Whenever I see a truck, I wish it were more like this one; simple, crude, and sunbaked in the Central Valley, totally at home on dirt roads out to small old farms that aren’t making any money anymore. Profitable places are lined with trucks from the ’90s, maroon Dodge minivans, and white Corollas. Trucks like this ’80 C/K have been passed on to the kids of middle class ag families. There are still a couple of these in every high school parking lot in my county, for sure. Every time I got into a bus or a van to go to some away meet, I could be sure that I’d see a few of these C/Ks at the school we were up against.
So I want one. I want this one. I want to live in that camper shell. It will cradle me like a womb, shaking me on rough roads, making me forget everything but sweet old memories. It will smother me in nostalgia.
I was back in Davis for a weekend this spring. I was there for the town’s annual Whole Earth hippiefest. I saw a bearded man riding a rainbow unicorn trailed by giggling kids as a jam band noodled on a stage nearby. I saw this pickup in one of the town’s older neighborhoods, where the lawns turn brown every summer and the 1970s living rooms are kind of dark. I kind of want to rent a room in one of those houses, I kind of want to buy this truck.

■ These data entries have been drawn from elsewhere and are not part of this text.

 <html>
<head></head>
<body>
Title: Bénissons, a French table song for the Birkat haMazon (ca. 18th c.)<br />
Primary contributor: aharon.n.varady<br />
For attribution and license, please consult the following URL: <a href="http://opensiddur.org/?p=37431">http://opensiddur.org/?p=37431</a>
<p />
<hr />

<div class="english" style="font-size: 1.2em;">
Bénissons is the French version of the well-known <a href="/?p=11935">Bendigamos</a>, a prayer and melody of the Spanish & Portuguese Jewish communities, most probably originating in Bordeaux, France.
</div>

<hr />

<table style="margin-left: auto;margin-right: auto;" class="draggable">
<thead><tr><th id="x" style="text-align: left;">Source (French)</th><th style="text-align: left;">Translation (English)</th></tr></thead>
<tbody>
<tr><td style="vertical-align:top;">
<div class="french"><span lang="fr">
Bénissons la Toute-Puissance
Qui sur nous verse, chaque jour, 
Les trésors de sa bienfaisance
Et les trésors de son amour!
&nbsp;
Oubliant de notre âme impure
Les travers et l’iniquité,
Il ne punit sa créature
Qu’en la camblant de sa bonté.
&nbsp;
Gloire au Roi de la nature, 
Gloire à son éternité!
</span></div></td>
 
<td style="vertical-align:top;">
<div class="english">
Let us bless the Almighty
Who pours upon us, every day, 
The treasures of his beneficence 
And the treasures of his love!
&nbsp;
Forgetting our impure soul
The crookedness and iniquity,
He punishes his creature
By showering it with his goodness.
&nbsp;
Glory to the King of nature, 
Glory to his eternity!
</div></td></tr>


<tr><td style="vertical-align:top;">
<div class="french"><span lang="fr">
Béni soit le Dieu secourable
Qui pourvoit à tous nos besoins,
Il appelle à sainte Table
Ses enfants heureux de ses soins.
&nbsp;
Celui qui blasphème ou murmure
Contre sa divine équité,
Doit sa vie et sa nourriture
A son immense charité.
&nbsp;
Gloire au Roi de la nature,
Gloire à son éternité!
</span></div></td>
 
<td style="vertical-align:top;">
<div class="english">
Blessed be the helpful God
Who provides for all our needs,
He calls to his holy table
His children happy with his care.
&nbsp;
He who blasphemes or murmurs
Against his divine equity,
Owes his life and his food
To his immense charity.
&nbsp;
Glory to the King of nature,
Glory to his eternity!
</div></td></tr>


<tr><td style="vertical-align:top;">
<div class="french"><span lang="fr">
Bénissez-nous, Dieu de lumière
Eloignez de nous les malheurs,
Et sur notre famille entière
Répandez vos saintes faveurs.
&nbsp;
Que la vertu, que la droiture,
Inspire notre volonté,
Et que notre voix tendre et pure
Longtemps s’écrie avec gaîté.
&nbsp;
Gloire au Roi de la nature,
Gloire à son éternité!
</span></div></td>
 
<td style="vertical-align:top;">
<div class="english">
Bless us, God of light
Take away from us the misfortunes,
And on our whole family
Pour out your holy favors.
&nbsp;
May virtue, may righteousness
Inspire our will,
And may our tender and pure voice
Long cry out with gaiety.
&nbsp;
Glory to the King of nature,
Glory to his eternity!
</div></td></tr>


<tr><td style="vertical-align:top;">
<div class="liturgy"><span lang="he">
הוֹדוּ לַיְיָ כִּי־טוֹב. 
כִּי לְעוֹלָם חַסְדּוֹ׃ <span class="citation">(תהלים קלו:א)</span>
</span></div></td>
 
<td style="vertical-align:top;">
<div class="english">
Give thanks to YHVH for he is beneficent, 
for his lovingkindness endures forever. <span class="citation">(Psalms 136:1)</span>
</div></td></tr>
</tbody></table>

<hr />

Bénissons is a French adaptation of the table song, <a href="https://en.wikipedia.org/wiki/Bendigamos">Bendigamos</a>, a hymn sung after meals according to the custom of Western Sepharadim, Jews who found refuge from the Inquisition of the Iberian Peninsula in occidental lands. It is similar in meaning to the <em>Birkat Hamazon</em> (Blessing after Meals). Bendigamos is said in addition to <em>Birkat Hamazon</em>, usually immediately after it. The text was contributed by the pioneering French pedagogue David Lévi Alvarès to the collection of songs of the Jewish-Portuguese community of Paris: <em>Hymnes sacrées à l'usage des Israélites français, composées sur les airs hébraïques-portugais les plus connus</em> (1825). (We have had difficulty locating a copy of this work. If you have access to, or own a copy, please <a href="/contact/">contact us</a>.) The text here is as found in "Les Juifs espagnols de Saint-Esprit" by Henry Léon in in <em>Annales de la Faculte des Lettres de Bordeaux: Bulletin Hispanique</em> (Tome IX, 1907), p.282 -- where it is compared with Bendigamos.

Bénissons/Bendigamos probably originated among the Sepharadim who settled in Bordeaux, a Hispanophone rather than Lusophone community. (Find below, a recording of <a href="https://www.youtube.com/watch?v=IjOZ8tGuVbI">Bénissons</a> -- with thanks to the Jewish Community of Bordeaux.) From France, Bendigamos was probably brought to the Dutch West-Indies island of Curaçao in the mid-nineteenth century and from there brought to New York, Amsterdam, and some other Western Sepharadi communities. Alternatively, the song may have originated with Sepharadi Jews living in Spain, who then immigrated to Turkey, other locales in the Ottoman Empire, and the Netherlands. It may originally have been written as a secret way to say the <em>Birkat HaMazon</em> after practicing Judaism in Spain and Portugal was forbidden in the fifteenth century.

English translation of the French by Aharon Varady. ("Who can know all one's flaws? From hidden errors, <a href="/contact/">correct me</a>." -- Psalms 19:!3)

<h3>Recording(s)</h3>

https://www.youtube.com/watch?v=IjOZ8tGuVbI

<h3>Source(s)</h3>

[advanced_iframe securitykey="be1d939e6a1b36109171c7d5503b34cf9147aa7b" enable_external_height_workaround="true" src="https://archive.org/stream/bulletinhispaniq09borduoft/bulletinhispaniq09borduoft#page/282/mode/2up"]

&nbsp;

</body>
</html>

It is a blunt-faced, stout, simple, honest pickup. I want to be more of a blunt-faced, stout, simple, honest man. I want to go further down the dirt roads my family’s ’89 Volvo wagon could halfway manage. I want to get deeper into the Sacramento delta. I want to drive out of New York City and have no apartment to think about. This is the truck I want to take into the wider, flatter, dustier expanses of America.